Fraude malgré l’authentification
D’où ce résultat plutôt ennuyeux : les paiements frauduleux alors que le client s’est pourtant authentifié représentent 9% du nombre total de paiements frauduleux par carte sur internet, et 30% du montant, soit 103 millions d’euros en 2021. Dans ces cas-là, les banques peuvent arguer du fait que le paiement a fait l’objet d’une authentification forte pour refuser le remboursement. Les associations de consommateurs ont alerté la Banque de France et l’OSMP, qui ont mis en place un groupe de travail à partir d’octobre 2022 à février 2023. De ces travaux résultent treize recommandations ayant valeur d’accord de place, et qui s’imposent donc aux établissements financiers dans le traitement des réclamations liées à la fraude.
En parallèle, la Cour d’appel de Versailles a rendu le 28 mars dernier un jugement favorable au client d’une banque qui lui refusait le remboursement d’une fraude pour négligence, alors qu’il avait été abusé par une personne qui s’était fait passer pour sa conseillère bancaire. Il était temps de clarifier les choses.

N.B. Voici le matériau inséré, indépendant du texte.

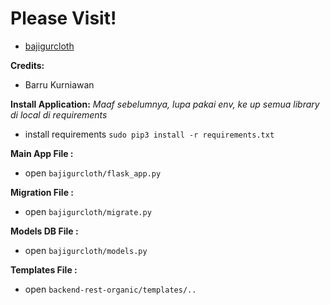 # Please Visit!
* [bajigurcloth](http://bajigurcloth.pythonanywhere.com/)


**Credits:**
* Barru Kurniawan


**Install Application:**
*Maaf sebelumnya, lupa pakai env, ke up semua library di local di requirements*
* install requirements `sudo pip3 install -r requirements.txt`


**Main App File     :**
* open `bajigurcloth/flask_app.py`


**Migration File    :**
* open `bajigurcloth/migrate.py`


**Models DB File    :**
* open `bajigurcloth/models.py`


**Templates File    :**
* open `backend-rest-organic/templates/..`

Parmi les recommandations de l’OSMP, la plus importante est la sixième: elle stipule que l’authentification forte d’un paiement n’équivaut pas à un consentement de payer. Si une opération authentifiée est contestée par le client, l’établissement doit procéder dans les 24 heures à une analyse des paramètres techniques de l’opération (origine de l’opération, terminal utilisé, localisation), des modalités de l’authentification (type de solution, intégrité des facteurs d’authentification et du canal de communication) et des éléments de contexte. Si la transaction n’a pas été autorisée, la banque doit rembourser immédiatement le client. Si l’utilisateur a commis une fraude ou a été négligent, l’établissement peut refuser le remboursement.
«Quoi qu’il en soit, ce n’est qu’une première étape, a expliqué Julien Lasalle. La banque dispose ensuite de 29 jours supplémentaires pour mener des investigations plus poussées. Si elle décide de reprendre les fonds, elle doit justifier pourquoi et apporter la preuve que l’utilisateur a bien autorisé le paiement. Mais la seule authentification forte de la transaction ne suffit pas à justifier le refus.»
Un bouton pour refuser la transaction
Les cas de manipulation restent compliqués à traiter, mais selon l’OSMP, les banques doivent les prendre en compte et mettre en œuvre des moyens pour prévenir ces fraudes. En particulier, donner clairement au client toutes les informations sur la transaction en cours (montant, bénéficiaire) et, nouveauté, proposer non seulement un bouton de validation de la transaction, mais aussi un bouton pour la rejeter explicitement. Ce qui n’existe pas encore aujourd’hui et devra être développé par chaque établissement.
L’OSMP recommande également d’élargir le périmètre de l’authentification à d’autres actions, comme l’enregistrement d’un nouvel appareil. Il demande aussi de mettre en place au plus vite la vérification de la concordance entre le nom et l’IBAN d’un bénéficiaire, anticipant ainsi sur la DSP3, la révision de la DSP2 dont la présentation est prévue pour fin juin. De plus, l’Observatoire préconise la mise en place d’un service de blocage des paiements à l’instar des numéros de téléphone utilisés pour bloquer les cartes bancaires perdues ou volées. Enfin, les opérateurs télécoms vont prochainement verrouiller l’usage des numéros de téléphone avec l’entrée en vigueur en juillet 2023 de la loi Naegelen, ce qui devrait éradiquer le spoofing.